Data records:
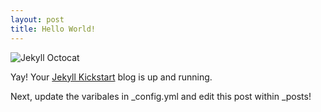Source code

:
 ```yaml
---
layout: post
title: Hello World!
---
```


![Jekyll Octocat](http://octodex.github.com/images/total-eclipse-of-the-octocat.jpg)

Yay! Your [Jekyll Kickstart](http://github.com/barryclark/jekyll-kickstart/) blog is up and running. 

Next, update the varibales in _config.yml and edit this post within _posts!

Work request:
Repeat the data exactly, excluding the pictures.

Finished task:
Source code

:
 ```yaml
---
layout: post
title: Hello World!
---
```


![Jekyll Octocat](http://octodex.github.com/images/total-eclipse-of-the-octocat.jpg)

Yay! Your [Jekyll Kickstart](http://github.com/barryclark/jekyll-kickstart/) blog is up and running. 

Next, update the varibales in _config.yml and edit this post within _posts!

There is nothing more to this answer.